Il avait simplement envie de la voir. C'est tout. De l'entendre rire. De l'embrasser. Il ouvre maladroitement ses bras, et le visage de la jeune femme s'illumine. Elle s'y précipite, se blottit contre lui. Respire son odeur. Elle ne veut plus jamais qu'ils aient à se cacher. Ce n'est pas bien. Ce n'est pas juste. Pour une simple naissance, quelque chose qu'ils n'ont pas choisit, pourquoi devraient-ils s'imposer toutes ces contraintes. Ne se voir que la nuit. Prendre rendez-vous. Elle veut qu'il puisse venir chez elle quand il en a envie, qu'elle puisse accourir à l'Académie sur un coup de tête. Ne pas attendre que les regards se détournent. Que les portes et les volets se ferment.

— Armi... j'ai pensé à quelque chose... commence-t-elle, hésitante.

— Ah. Est-ce que ça implique un moment très embarrassant pour moi ?

— Probablement, oui.

Il s'écarte d'elle. Plante ses yeux dans les siens. Il la connaît suffisamment pour comprendre qu'elle n'est pas d'humeur à plaisanter. Qu'il y a quelque chose de plus. Quelque chose qui la tracasse, qu'elle n'ose pas lui dire. Tout d'un coup, il a peur. Il sait que, incessamment sous peu, Raene devra renoncer à lui, et annoncer son mariage avec un de ces idiots qui n'existent qu'à travers leur fortune. Un bon à rien, qui estime que tout lui est acquis alors qu'il n'a aucune notion de ce qu'est réellement l'effort, le travail. Et lorsqu'elle décidera de s'unir à l'un de ces imbéciles, tout sera fini. Une boule se forme dans sa gorge. Elle lui a dit qu'elle avait déjà choisi. Qu'elle savait. Il est certain de c'est de ça, dont elle veut lui parler. De leur fin.
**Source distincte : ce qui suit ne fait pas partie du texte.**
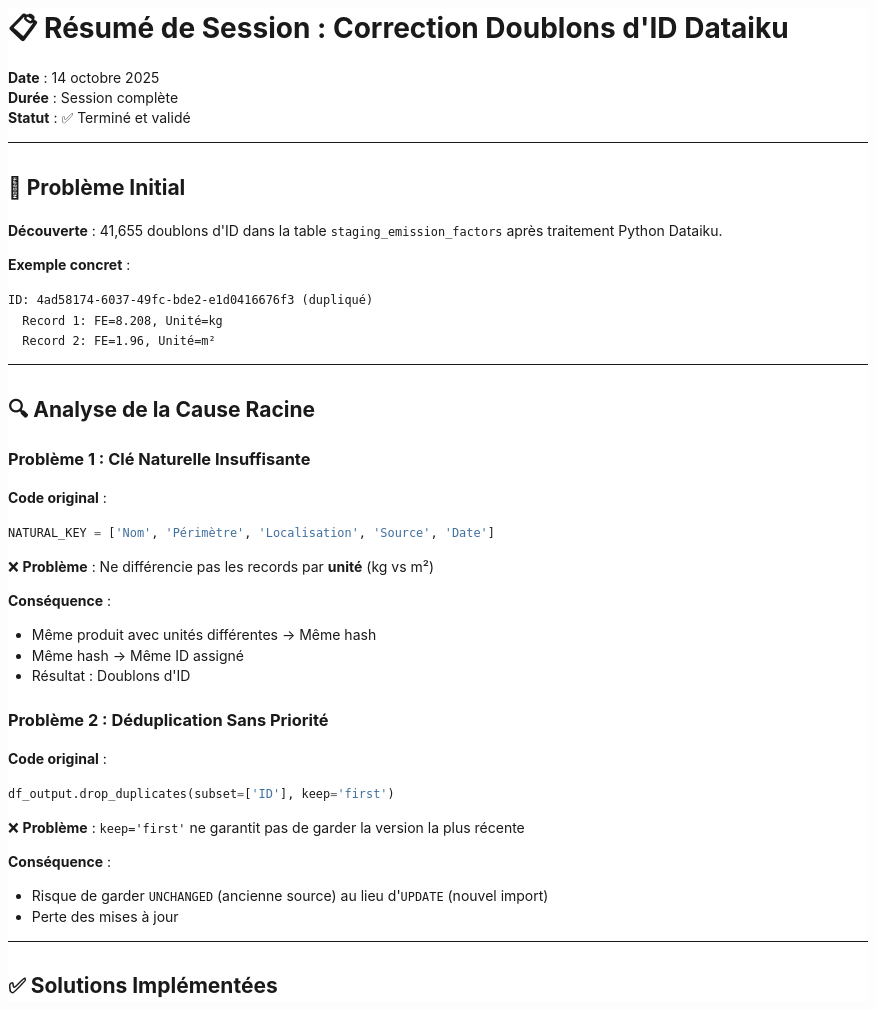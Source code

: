 # 📋 Résumé de Session : Correction Doublons d'ID Dataiku

**Date** : 14 octobre 2025  
**Durée** : Session complète  
**Statut** : ✅ Terminé et validé

---

## 🚨 Problème Initial

**Découverte** : 41,655 doublons d'ID dans la table `staging_emission_factors` après traitement Python Dataiku.

**Exemple concret** :
```
ID: 4ad58174-6037-49fc-bde2-e1d0416676f3 (dupliqué)
  Record 1: FE=8.208, Unité=kg
  Record 2: FE=1.96, Unité=m²
```

---

## 🔍 Analyse de la Cause Racine

### Problème 1 : Clé Naturelle Insuffisante

**Code original** :
```python
NATURAL_KEY = ['Nom', 'Périmètre', 'Localisation', 'Source', 'Date']
```

❌ **Problème** : Ne différencie pas les records par **unité** (kg vs m²)

**Conséquence** :
- Même produit avec unités différentes → Même hash
- Même hash → Même ID assigné
- Résultat : Doublons d'ID

### Problème 2 : Déduplication Sans Priorité

**Code original** :
```python
df_output.drop_duplicates(subset=['ID'], keep='first')
```

❌ **Problème** : `keep='first'` ne garantit pas de garder la version la plus récente

**Conséquence** :
- Risque de garder `UNCHANGED` (ancienne source) au lieu d'`UPDATE` (nouvel import)
- Perte des mises à jour

---

## ✅ Solutions Implémentées
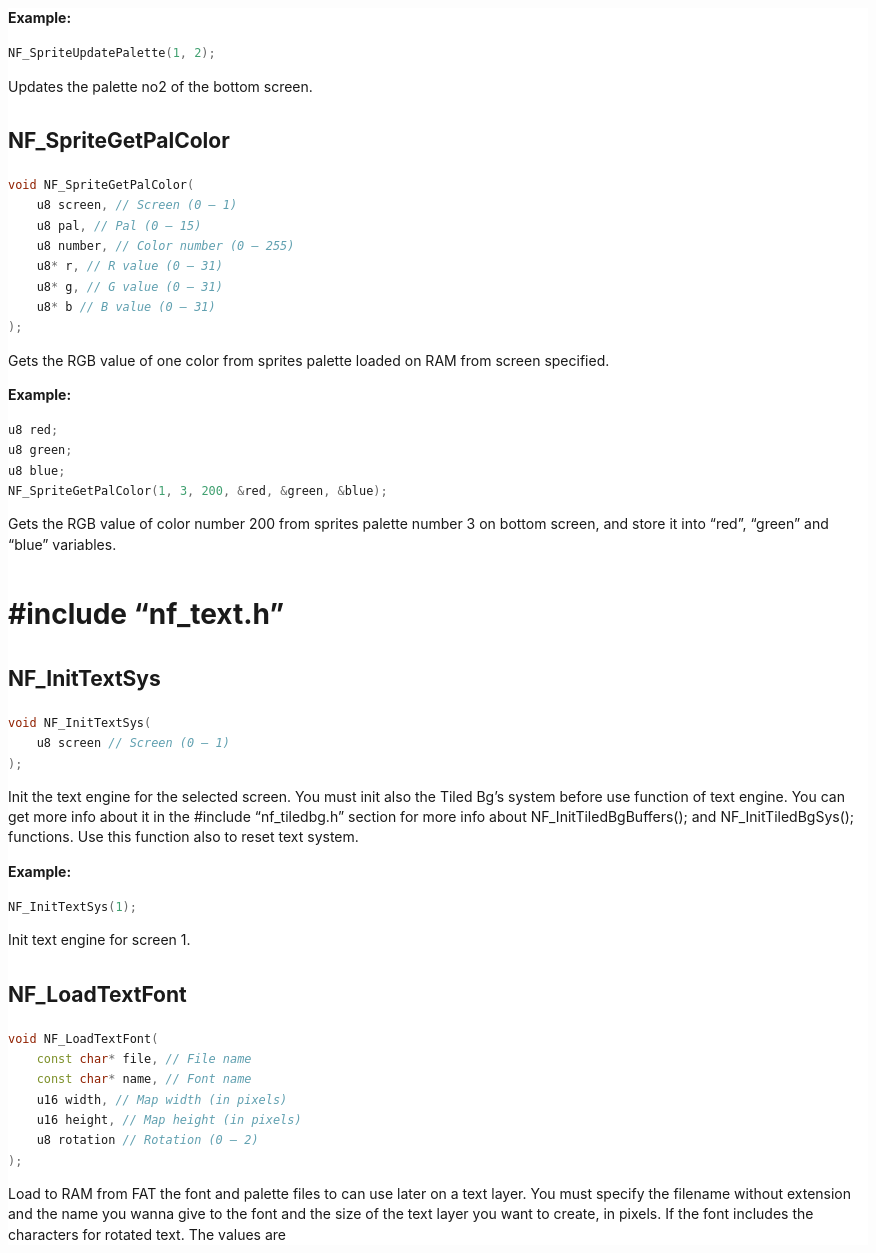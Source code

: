 **Example:**

```c++
NF_SpriteUpdatePalette(1, 2);
```
Updates the palette no2 of the bottom screen.

## NF_SpriteGetPalColor
```c++
void NF_SpriteGetPalColor(
    u8 screen, // Screen (0 – 1)
    u8 pal, // Pal (0 – 15)
    u8 number, // Color number (0 – 255)
    u8* r, // R value (0 – 31)
    u8* g, // G value (0 – 31)
    u8* b // B value (0 – 31)
);
```
Gets the RGB value of one color from sprites palette loaded on RAM from screen
specified.

**Example:**
```c++
u8 red;
u8 green;
u8 blue;
NF_SpriteGetPalColor(1, 3, 200, &red, &green, &blue);
```
Gets the RGB value of color number 200 from sprites palette number 3 on bottom screen, and store it into “red”, “green” and “blue” variables.

# #include “nf_text.h”
## NF_InitTextSys
```c++
void NF_InitTextSys(
    u8 screen // Screen (0 – 1)
);
```
Init the text engine for the selected screen. You must init also the Tiled Bg’s system before use function of text engine. You can get more info about it in the #include “nf_tiledbg.h” section for more info about NF_InitTiledBgBuffers(); and NF_InitTiledBgSys(); functions. Use this function also to reset text system.

**Example:**

```c++
NF_InitTextSys(1);
```
Init text engine for screen 1.

## NF_LoadTextFont
```C++
void NF_LoadTextFont( 
    const char* file, // File name
    const char* name, // Font name
    u16 width, // Map width (in pixels)
    u16 height, // Map height (in pixels)
    u8 rotation // Rotation (0 – 2)
);
```
Load to RAM from FAT the font and palette files to can use later on a text layer. You must specify the filename without extension and the name you wanna give to the font and the size of the text layer you want to create, in pixels. If the font includes the characters for rotated text. The values are 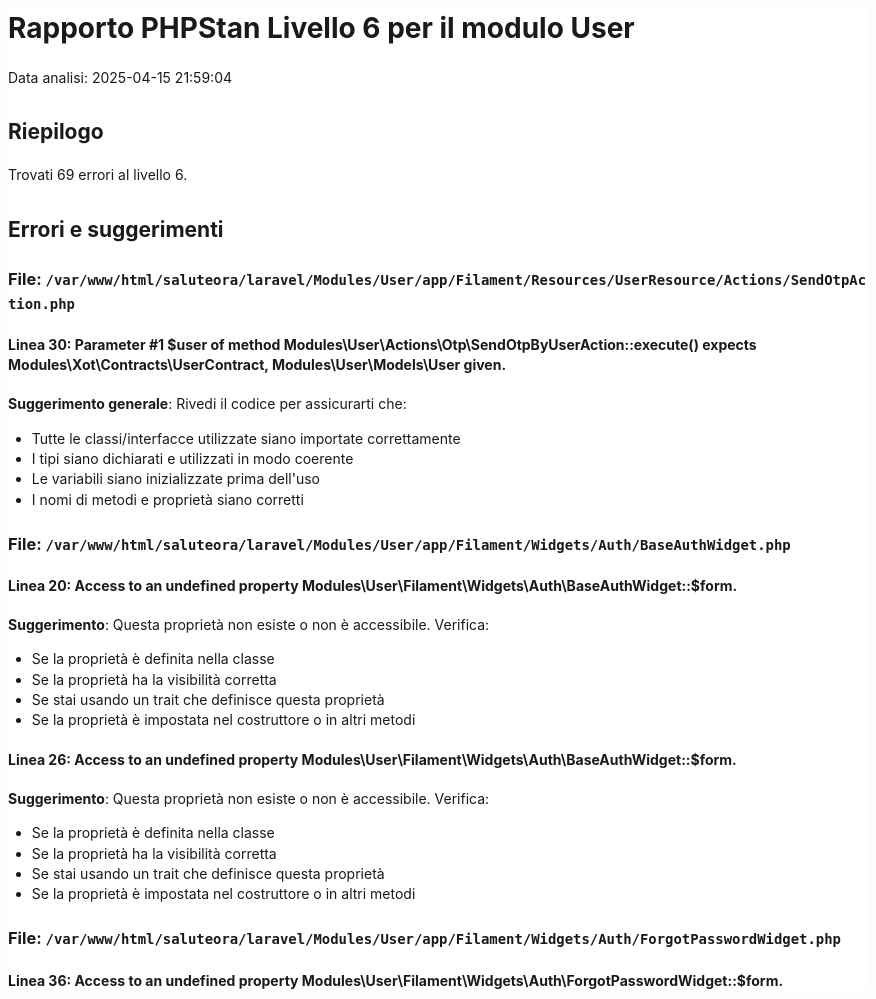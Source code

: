 # Rapporto PHPStan Livello 6 per il modulo User

Data analisi: 2025-04-15 21:59:04

## Riepilogo

Trovati 69 errori al livello 6.

## Errori e suggerimenti

### File: `/var/www/html/saluteora/laravel/Modules/User/app/Filament/Resources/UserResource/Actions/SendOtpAction.php`

#### Linea 30: Parameter #1 $user of method Modules\User\Actions\Otp\SendOtpByUserAction::execute() expects Modules\Xot\Contracts\UserContract, Modules\User\Models\User given.

**Suggerimento generale**: Rivedi il codice per assicurarti che:
- Tutte le classi/interfacce utilizzate siano importate correttamente
- I tipi siano dichiarati e utilizzati in modo coerente
- Le variabili siano inizializzate prima dell'uso
- I nomi di metodi e proprietà siano corretti

### File: `/var/www/html/saluteora/laravel/Modules/User/app/Filament/Widgets/Auth/BaseAuthWidget.php`

#### Linea 20: Access to an undefined property Modules\User\Filament\Widgets\Auth\BaseAuthWidget::$form.

**Suggerimento**: Questa proprietà non esiste o non è accessibile. Verifica:
- Se la proprietà è definita nella classe
- Se la proprietà ha la visibilità corretta
- Se stai usando un trait che definisce questa proprietà
- Se la proprietà è impostata nel costruttore o in altri metodi

#### Linea 26: Access to an undefined property Modules\User\Filament\Widgets\Auth\BaseAuthWidget::$form.

**Suggerimento**: Questa proprietà non esiste o non è accessibile. Verifica:
- Se la proprietà è definita nella classe
- Se la proprietà ha la visibilità corretta
- Se stai usando un trait che definisce questa proprietà
- Se la proprietà è impostata nel costruttore o in altri metodi

### File: `/var/www/html/saluteora/laravel/Modules/User/app/Filament/Widgets/Auth/ForgotPasswordWidget.php`

#### Linea 36: Access to an undefined property Modules\User\Filament\Widgets\Auth\ForgotPasswordWidget::$form.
— Je te l'ai déjà dit mais... Je sais qui je veux épouser, continue-t-elle comme si elle avait lu dans ses pensées.

Il serre les mâchoires. Il voudrait partir, maintenant. Pour ne pas avoir à entendre. S'il fuit, ça ne sera pas vrai. Si elle ne peut jamais lui dire, ça ne se passera pas. Il lui suffit de rester à l'Académie, enfermé. Il n'aurait jamais dû lui donner rendez-vous.

— C'est toi.

— Hein ?

Son monde s'écroule. Toutes ses certitudes, toutes ses pensées explosent à l'entente de ces trois mots. Trois mots qui remettent tout en question. Sa vie. Leur vie. Le monstre se réveille, dans le creux de son ventre. Remue. Guette. Prêt à bondir. Hux réalise. Son rêve se transforme en cauchemar. Parce qu'il ne peut pas. Oh, il le veut, bien entendu, mais il ne peut pas. Il est condamné à être seul, toute sa vie. Il le sait. Elle finira par se lasser, par partir. Un jour. Dans quelques années, peut-être, mais un jour. Il le sait. Ils partent tous, au bout d'un moment. Parce qu'il est un poison. Il est vicié, au plus profond de son âme. Faible, sans intérêt. Alors, elle trouvera mieux. Il sera devenu la chaîne dont elle voudra se libérer. Il deviendra tout ce qu'elle déteste, ce qu'elle renie. Et elle partira, avec quelqu'un qui sera différent. Meilleur. Meilleur que lui. Il y en a des milliers, sur Arkanis. Il le sait. Son père le lui a suffisamment répété.

— Non.

Il secoue la tête. Ce n'est pas possible. Il ne peut pas. Raene laisse échapper un petit gémissement, se mord la lèvre. Elle recule d'un pas. N'y croit pas. Il vient de la poignarder dans le dos. Elle qui était prête à tout lui donner, tout, il vient de piétiner ses rêves et ses espérances. De cracher dessus. De la renier. Et il prend cet air désolé qu'elle déteste. A cet instant, elle ne sait même plus si elle l'aime ou le hais. Elle ne veut plus le voir. Plus jamais. Il lui a trop souvent brisé le cœur. Il fait un pas en avant, un geste vers elle, mais elle recule. Non. Plus jamais.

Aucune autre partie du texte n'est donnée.